On July 16, the official Twitter handle of the ruling Pakistan Tehreek-e-Insaf (PTI) sparked off a fresh debate on censorship under the present regime when it sent out a dozen tweets on media ethics, using the hashtag #JournalismNotAgenda.
The content of the tweets confirmed that PTI’s media managers have a murky understanding of state, citizenship, media and the complementary way they function in a democracy, said political analyst Salman Zaidi, speaking to The Hindu . “Whether or not these tweets represent the Prime Minister’s views... the PM is not known to rein in federal Ministers when they behave like trolls,” he said.
Pointing out that many of the statements tweeted invoked “defence and security”, Mr. Zaidi said that with an increased securitisation of the public sector apparatus, fundamental freedoms were being defined in terms of security.
Freedoms under threat
“Dictatorships upend media freedoms, and the PTI may want to think about the legacy it builds as a party seeking re-election. Not only are the ‘directives’ issued in the name of security rather childish, they come from a party whose own track for mudslinging, defaming, name-calling and irresponsible statements is rather well known,” he said.
Underscoring that some of the tweets were misunderstood by journalists, Muhammad Kamran, operations head of the PTI’s official social media team, told The Hindu that the government’s aim was to engage media in a “productive and constructive discussion”.
“We will never stand for curbs on media but yes, we do feel that some journalists only talk about specific agenda, use specific language. We feel that journalists should tell the truth and not follow an agenda... This hashtag wasn’t for journalists but for those with agendas...” added Mr. Kamran.
However, journalist Benazir Shah told The Hindu that such tweets are not just “irresponsible,” they are outright “dangerous” and put reporters and news organisations at risk. “Recently, similar messages targeting the freedom of press have come from other state organisations as well. Those in Pakistan who still care about an independent and free press, and their right to information, should be concerned about the PTI’s authoritarian impulses,” she said.

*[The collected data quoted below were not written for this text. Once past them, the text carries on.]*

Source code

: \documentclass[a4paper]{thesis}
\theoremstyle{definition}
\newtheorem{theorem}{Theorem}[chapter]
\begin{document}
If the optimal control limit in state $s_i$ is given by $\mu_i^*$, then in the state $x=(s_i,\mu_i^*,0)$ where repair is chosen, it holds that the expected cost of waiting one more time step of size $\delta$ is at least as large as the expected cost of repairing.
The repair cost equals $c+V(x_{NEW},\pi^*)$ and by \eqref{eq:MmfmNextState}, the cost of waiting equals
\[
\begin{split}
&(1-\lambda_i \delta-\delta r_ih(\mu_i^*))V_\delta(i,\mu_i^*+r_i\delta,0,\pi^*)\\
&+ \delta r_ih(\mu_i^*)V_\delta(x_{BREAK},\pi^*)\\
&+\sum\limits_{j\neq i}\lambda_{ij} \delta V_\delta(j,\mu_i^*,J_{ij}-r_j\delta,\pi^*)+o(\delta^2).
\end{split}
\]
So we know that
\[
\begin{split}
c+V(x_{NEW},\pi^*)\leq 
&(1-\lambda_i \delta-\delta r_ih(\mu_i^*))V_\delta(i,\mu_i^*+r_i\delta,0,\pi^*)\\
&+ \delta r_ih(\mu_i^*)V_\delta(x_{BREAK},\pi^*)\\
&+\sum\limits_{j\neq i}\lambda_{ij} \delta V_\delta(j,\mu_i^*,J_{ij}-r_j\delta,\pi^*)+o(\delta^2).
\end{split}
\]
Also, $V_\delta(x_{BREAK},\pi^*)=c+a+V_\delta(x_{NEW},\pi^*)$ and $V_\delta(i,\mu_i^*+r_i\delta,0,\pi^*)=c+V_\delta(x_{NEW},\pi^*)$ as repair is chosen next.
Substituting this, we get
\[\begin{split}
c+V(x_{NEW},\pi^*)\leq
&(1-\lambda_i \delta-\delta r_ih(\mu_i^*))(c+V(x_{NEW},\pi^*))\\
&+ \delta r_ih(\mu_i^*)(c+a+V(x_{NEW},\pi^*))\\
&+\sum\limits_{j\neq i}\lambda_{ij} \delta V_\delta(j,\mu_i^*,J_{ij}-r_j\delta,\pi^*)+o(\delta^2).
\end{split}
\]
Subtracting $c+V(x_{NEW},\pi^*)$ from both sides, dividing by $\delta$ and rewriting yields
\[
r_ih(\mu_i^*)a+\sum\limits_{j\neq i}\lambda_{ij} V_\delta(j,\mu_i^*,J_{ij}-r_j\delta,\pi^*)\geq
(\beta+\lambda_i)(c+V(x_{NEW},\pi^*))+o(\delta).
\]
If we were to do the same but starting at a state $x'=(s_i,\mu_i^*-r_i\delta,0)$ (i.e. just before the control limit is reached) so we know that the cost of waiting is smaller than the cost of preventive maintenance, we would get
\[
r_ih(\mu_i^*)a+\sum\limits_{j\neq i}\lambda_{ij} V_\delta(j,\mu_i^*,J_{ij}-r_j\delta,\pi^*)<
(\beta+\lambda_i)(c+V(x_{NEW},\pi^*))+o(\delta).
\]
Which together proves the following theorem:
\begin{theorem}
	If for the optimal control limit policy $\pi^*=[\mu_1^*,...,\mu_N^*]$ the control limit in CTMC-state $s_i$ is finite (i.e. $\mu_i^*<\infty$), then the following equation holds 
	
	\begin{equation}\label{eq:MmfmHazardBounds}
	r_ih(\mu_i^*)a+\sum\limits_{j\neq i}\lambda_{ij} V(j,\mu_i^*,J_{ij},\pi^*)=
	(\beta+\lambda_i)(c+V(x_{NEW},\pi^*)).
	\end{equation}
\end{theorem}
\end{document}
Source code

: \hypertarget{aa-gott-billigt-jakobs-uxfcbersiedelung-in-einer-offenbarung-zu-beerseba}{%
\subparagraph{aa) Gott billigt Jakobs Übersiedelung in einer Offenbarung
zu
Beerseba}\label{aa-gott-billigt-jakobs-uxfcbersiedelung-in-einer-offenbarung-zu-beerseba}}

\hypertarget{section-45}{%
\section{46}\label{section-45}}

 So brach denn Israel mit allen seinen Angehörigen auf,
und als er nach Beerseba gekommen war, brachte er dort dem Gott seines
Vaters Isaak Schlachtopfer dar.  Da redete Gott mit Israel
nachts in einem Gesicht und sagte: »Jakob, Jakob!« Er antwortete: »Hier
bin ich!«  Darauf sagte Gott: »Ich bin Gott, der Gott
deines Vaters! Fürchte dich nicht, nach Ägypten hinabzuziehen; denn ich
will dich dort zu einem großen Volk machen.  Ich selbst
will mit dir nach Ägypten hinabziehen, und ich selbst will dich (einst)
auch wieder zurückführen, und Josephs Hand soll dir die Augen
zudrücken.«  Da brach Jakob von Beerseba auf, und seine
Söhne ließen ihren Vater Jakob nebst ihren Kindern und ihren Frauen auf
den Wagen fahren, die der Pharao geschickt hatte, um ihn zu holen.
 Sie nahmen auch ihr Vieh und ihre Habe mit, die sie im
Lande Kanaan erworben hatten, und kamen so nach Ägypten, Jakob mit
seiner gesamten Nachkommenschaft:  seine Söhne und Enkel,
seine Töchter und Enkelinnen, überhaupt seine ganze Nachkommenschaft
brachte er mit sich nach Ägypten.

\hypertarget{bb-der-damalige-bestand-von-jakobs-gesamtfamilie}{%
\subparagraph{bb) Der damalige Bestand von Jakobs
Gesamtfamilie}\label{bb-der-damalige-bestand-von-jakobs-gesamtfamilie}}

Senior journalist Ahmad Noorani told The Hindu that the tweets were posted to harass journalists, make them fall in line and to give a message to party followers that they shouldn’t trust certain journalists critical of the establishment.
History of attacks
“They fear that such critical journalistic work can expose failures of the party and can also push minds of party workers to think rationally. PTI supporters have a history of attacking media houses and journalists and PTI trolls are known for their abusive and threatening tweets and posts against media houses in general and against individual critical journalists in particular.” He added that he was not sure whether the Twitter onslaught was ordered by the party’s top leadership, though PTI’s official Twitter handle was used. “I know for a fact that not all Twitter and Facebook accounts introducing themselves as of PTI are being run by PTI supporters.”
Mr. Kamran said the party had two kinds of tweeters. “One, who are members of our team, who sign our code of conduct... We monitor them so we know that they don’t do anything unethical. The other set is of supporters who are not in our control.”